Co najlepsze, Ellie Ruined Wedding nie tylko testuje twoją zręczność i spryt, ale też zdolność do multitaskingu. Musisz kombinować jak saper na minowym polu – co naprawić najpierw? Który gość zaczął już tańczyć na stole i trzeba go szybko odciągnąć? A może lepiej po prostu rzucić wszystko i iść na ciasto? No dobra, to ostatnie to już moja strategia, ale Ty możesz spróbować być bardziej odpowiedzialny.
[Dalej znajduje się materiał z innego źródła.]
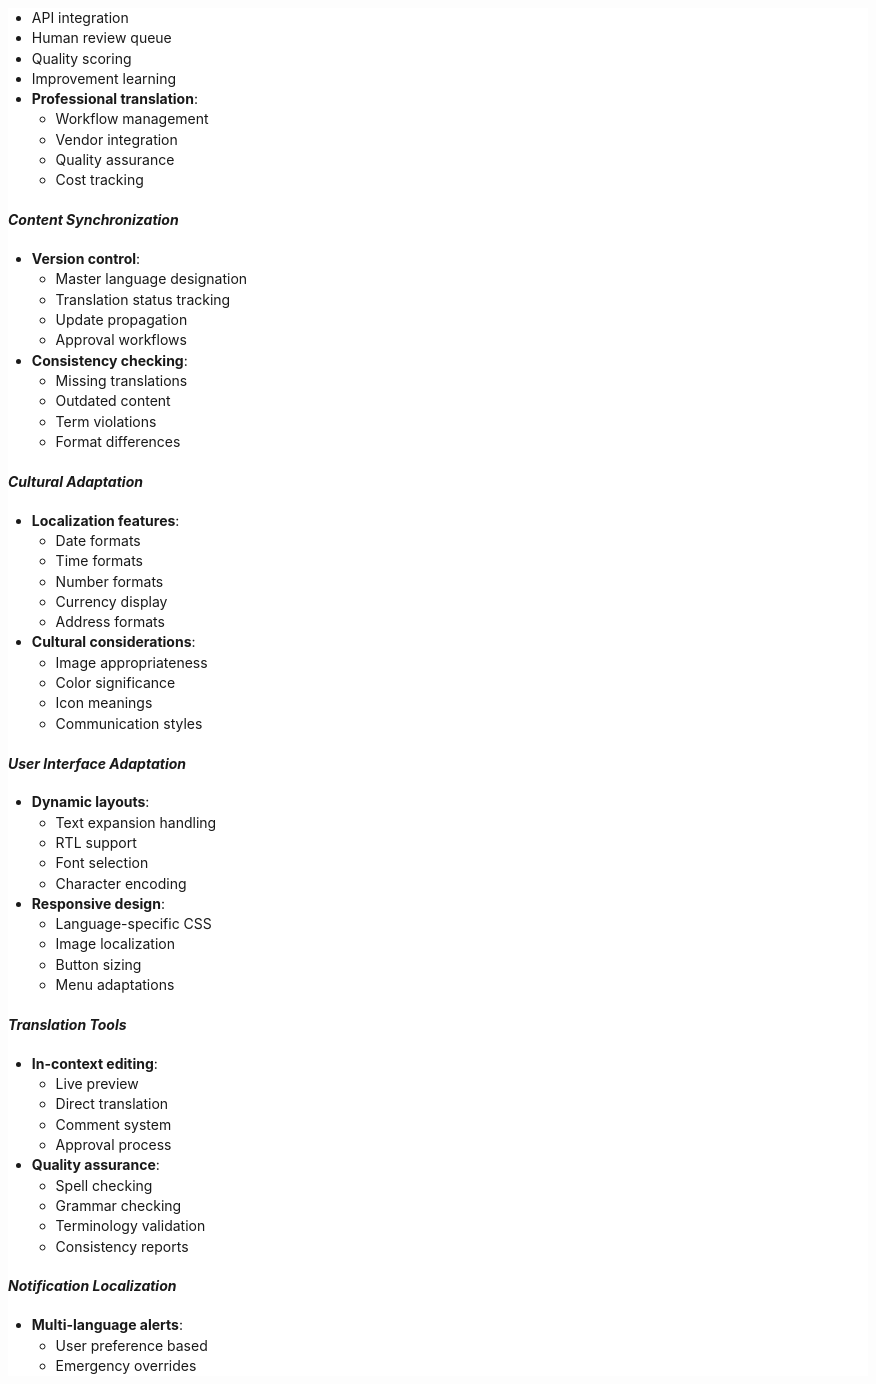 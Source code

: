   - API integration
  - Human review queue
  - Quality scoring
  - Improvement learning
- **Professional translation**:
  - Workflow management
  - Vendor integration
  - Quality assurance
  - Cost tracking
#### <a name="content-synchronization"></a>*Content Synchronization*
- **Version control**:
  - Master language designation
  - Translation status tracking
  - Update propagation
  - Approval workflows
- **Consistency checking**:
  - Missing translations
  - Outdated content
  - Term violations
  - Format differences
#### <a name="cultural-adaptation"></a>*Cultural Adaptation*
- **Localization features**:
  - Date formats
  - Time formats
  - Number formats
  - Currency display
  - Address formats
- **Cultural considerations**:
  - Image appropriateness
  - Color significance
  - Icon meanings
  - Communication styles
#### <a name="user-interface-adaptation"></a>*User Interface Adaptation*
- **Dynamic layouts**:
  - Text expansion handling
  - RTL support
  - Font selection
  - Character encoding
- **Responsive design**:
  - Language-specific CSS
  - Image localization
  - Button sizing
  - Menu adaptations
#### <a name="translation-tools"></a>*Translation Tools*
- **In-context editing**:
  - Live preview
  - Direct translation
  - Comment system
  - Approval process
- **Quality assurance**:
  - Spell checking
  - Grammar checking
  - Terminology validation
  - Consistency reports
#### <a name="notification-localization"></a>*Notification Localization*
- **Multi-language alerts**:
  - User preference based
  - Emergency overrides
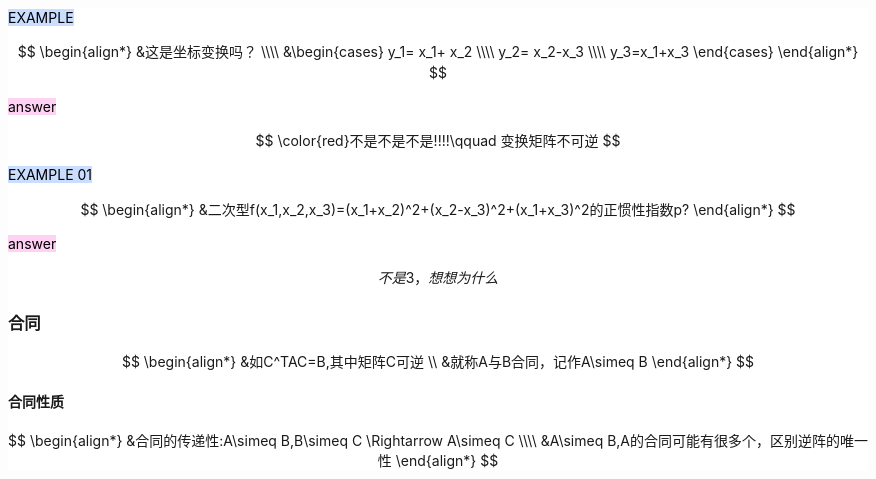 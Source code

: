 <mark style="background: #ADCCFFA6;">EXAMPLE</mark>

$$
\begin{align*}
&这是坐标变换吗？
\\\\
&\begin{cases}
y_1= x_1+ x_2
\\\\
y_2= x_2-x_3
\\\\
y_3=x_1+x_3
\end{cases}
\end{align*}
$$

<mark style="background: #FFB8EBA6;">answer</mark>

$$
\color{red}不是不是不是!!!!\qquad  变换矩阵不可逆
$$

<mark style="background: #ADCCFFA6;">EXAMPLE 01</mark>

$$
\begin{align*}
&二次型f(x_1,x_2,x_3)=(x_1+x_2)^2+(x_2-x_3)^2+(x_1+x_3)^2的正惯性指数p?
\end{align*}
$$

<mark style="background: #FFB8EBA6;">answer</mark>

$$
不是3，想想为什么
$$

### 合同

$$
\begin{align*}
&如C^TAC=B,其中矩阵C可逆
\\
&就称A与B合同，记作A\simeq B
\end{align*}
$$

#### 合同性质

$$
\begin{align*}
&合同的传递性:A\simeq B,B\simeq C \Rightarrow A\simeq C
\\\\
&A\simeq B,A的合同可能有很多个，区别逆阵的唯一性
\end{align*}
$$
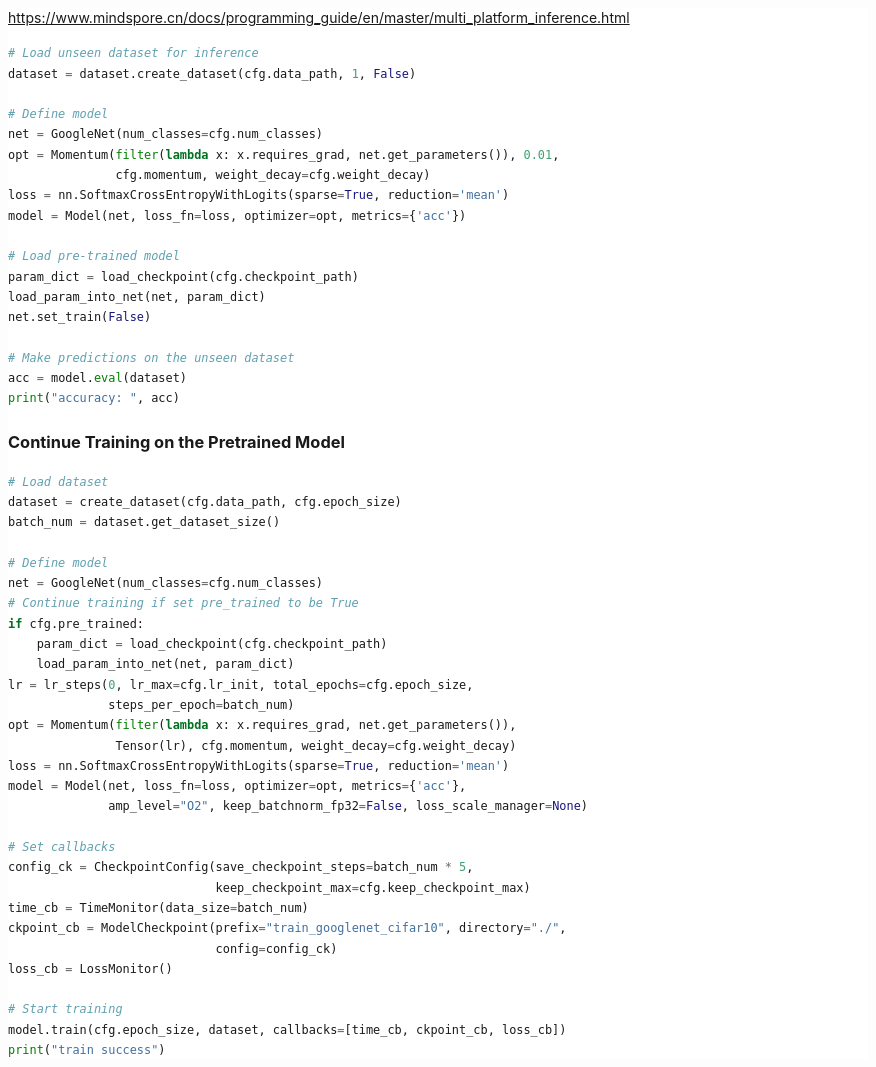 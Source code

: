 <https://www.mindspore.cn/docs/programming_guide/en/master/multi_platform_inference.html>

  ```python
  # Load unseen dataset for inference
  dataset = dataset.create_dataset(cfg.data_path, 1, False)

  # Define model
  net = GoogleNet(num_classes=cfg.num_classes)
  opt = Momentum(filter(lambda x: x.requires_grad, net.get_parameters()), 0.01,
                 cfg.momentum, weight_decay=cfg.weight_decay)
  loss = nn.SoftmaxCrossEntropyWithLogits(sparse=True, reduction='mean')
  model = Model(net, loss_fn=loss, optimizer=opt, metrics={'acc'})

  # Load pre-trained model
  param_dict = load_checkpoint(cfg.checkpoint_path)
  load_param_into_net(net, param_dict)
  net.set_train(False)

  # Make predictions on the unseen dataset
  acc = model.eval(dataset)
  print("accuracy: ", acc)
  ```

### Continue Training on the Pretrained Model

  ```python
  # Load dataset
  dataset = create_dataset(cfg.data_path, cfg.epoch_size)
  batch_num = dataset.get_dataset_size()

  # Define model
  net = GoogleNet(num_classes=cfg.num_classes)
  # Continue training if set pre_trained to be True
  if cfg.pre_trained:
      param_dict = load_checkpoint(cfg.checkpoint_path)
      load_param_into_net(net, param_dict)
  lr = lr_steps(0, lr_max=cfg.lr_init, total_epochs=cfg.epoch_size,
                steps_per_epoch=batch_num)
  opt = Momentum(filter(lambda x: x.requires_grad, net.get_parameters()),
                 Tensor(lr), cfg.momentum, weight_decay=cfg.weight_decay)
  loss = nn.SoftmaxCrossEntropyWithLogits(sparse=True, reduction='mean')
  model = Model(net, loss_fn=loss, optimizer=opt, metrics={'acc'},
                amp_level="O2", keep_batchnorm_fp32=False, loss_scale_manager=None)

  # Set callbacks
  config_ck = CheckpointConfig(save_checkpoint_steps=batch_num * 5,
                               keep_checkpoint_max=cfg.keep_checkpoint_max)
  time_cb = TimeMonitor(data_size=batch_num)
  ckpoint_cb = ModelCheckpoint(prefix="train_googlenet_cifar10", directory="./",
                               config=config_ck)
  loss_cb = LossMonitor()

  # Start training
  model.train(cfg.epoch_size, dataset, callbacks=[time_cb, ckpoint_cb, loss_cb])
  print("train success")
  ```
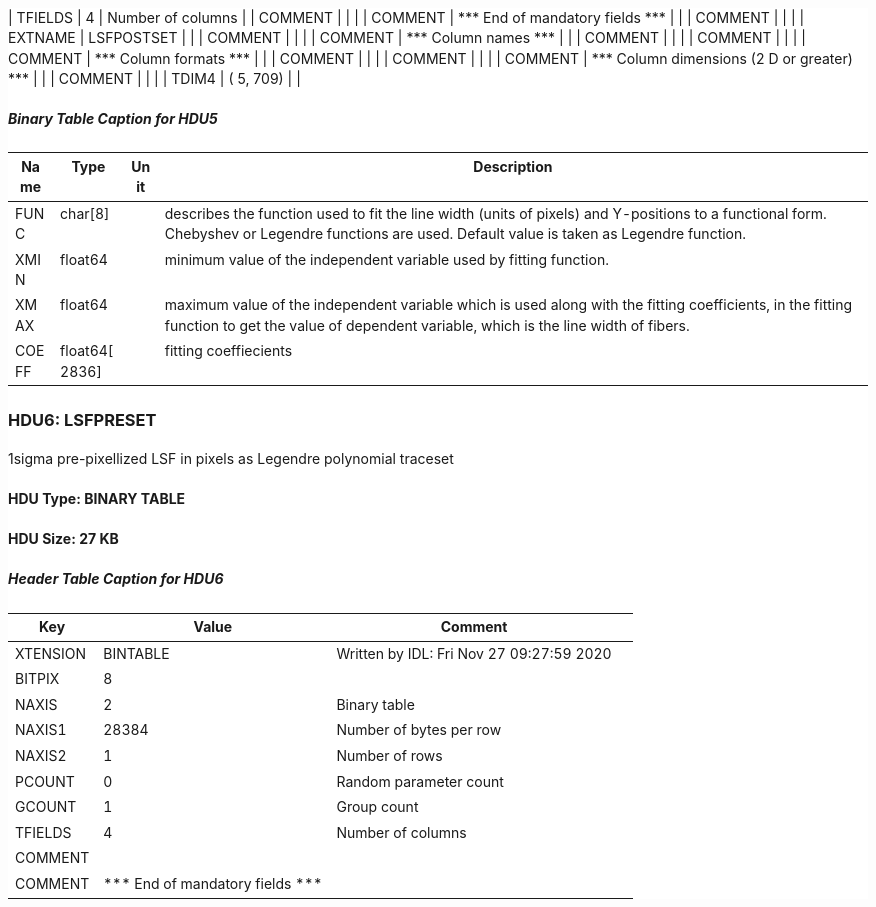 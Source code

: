 | TFIELDS | 4 | Number of columns |
| COMMENT |  |  |
| COMMENT |  *** End of mandatory fields *** |  |
| COMMENT |  |  |
| EXTNAME | LSFPOSTSET |  |
| COMMENT |  |  |
| COMMENT |  *** Column names *** |  |
| COMMENT |  |  |
| COMMENT |  |  |
| COMMENT |  *** Column formats *** |  |
| COMMENT |  |  |
| COMMENT |  |  |
| COMMENT |  *** Column dimensions (2 D or greater) *** |  |
| COMMENT |  |  |
| TDIM4 | ( 5, 709) |  |

##### Binary Table Caption for HDU5
Name | Type | Unit | Description |
| --- | --- | --- | --- |
 | FUNC | char[8] |  | describes the function used to fit the line width (units of pixels) and Y-positions to a functional form. Chebyshev or Legendre functions are used. Default value is taken as Legendre function. |
 | XMIN | float64 |  | minimum value of the independent variable used by fitting function. |
 | XMAX | float64 |  | maximum value of the independent variable which is used along with the fitting coefficients, in the fitting function to get the value of dependent variable, which is the line width of fibers. |
 | COEFF | float64[2836] |  | fitting coeffiecients |



### HDU6: LSFPRESET
1sigma pre-pixellized LSF in pixels as Legendre polynomial traceset

#### HDU Type: BINARY TABLE
#### HDU Size:  27 KB

##### Header Table Caption for HDU6
Key | Value | Comment | |
| --- | --- | --- | --- |
| XTENSION | BINTABLE | Written by IDL:  Fri Nov 27 09:27:59 2020 |
| BITPIX | 8 |  |
| NAXIS | 2 | Binary table |
| NAXIS1 | 28384 | Number of bytes per row |
| NAXIS2 | 1 | Number of rows |
| PCOUNT | 0 | Random parameter count |
| GCOUNT | 1 | Group count |
| TFIELDS | 4 | Number of columns |
| COMMENT |  |  |
| COMMENT |  *** End of mandatory fields *** |  |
Podsumowując: gra jest pełna uroku, trochę stresu i sporej dawki humoru (bo serio, kto nie lubi widzieć, jak Ellie ratuje wesele, jednocześnie robiąc wszystko źle, ale na szczęście z klasą?). Sterowanie jest intuicyjne, grafika sympatyczna, a całość sprawia, że chce się wracać – choćby po to, żeby zobaczyć inne zakończenia i upewnić się, czy tym razem Ellie nie zniszczyła też tortu. Gwarantuję, że każdy, kto lubi łamigłówki z nutą absurdu, znajdzie tu coś dla siebie. No, to jak? Gotowy na wesele, które pójdzie nie tak? Bo ja już mam popcorn i zaczynam!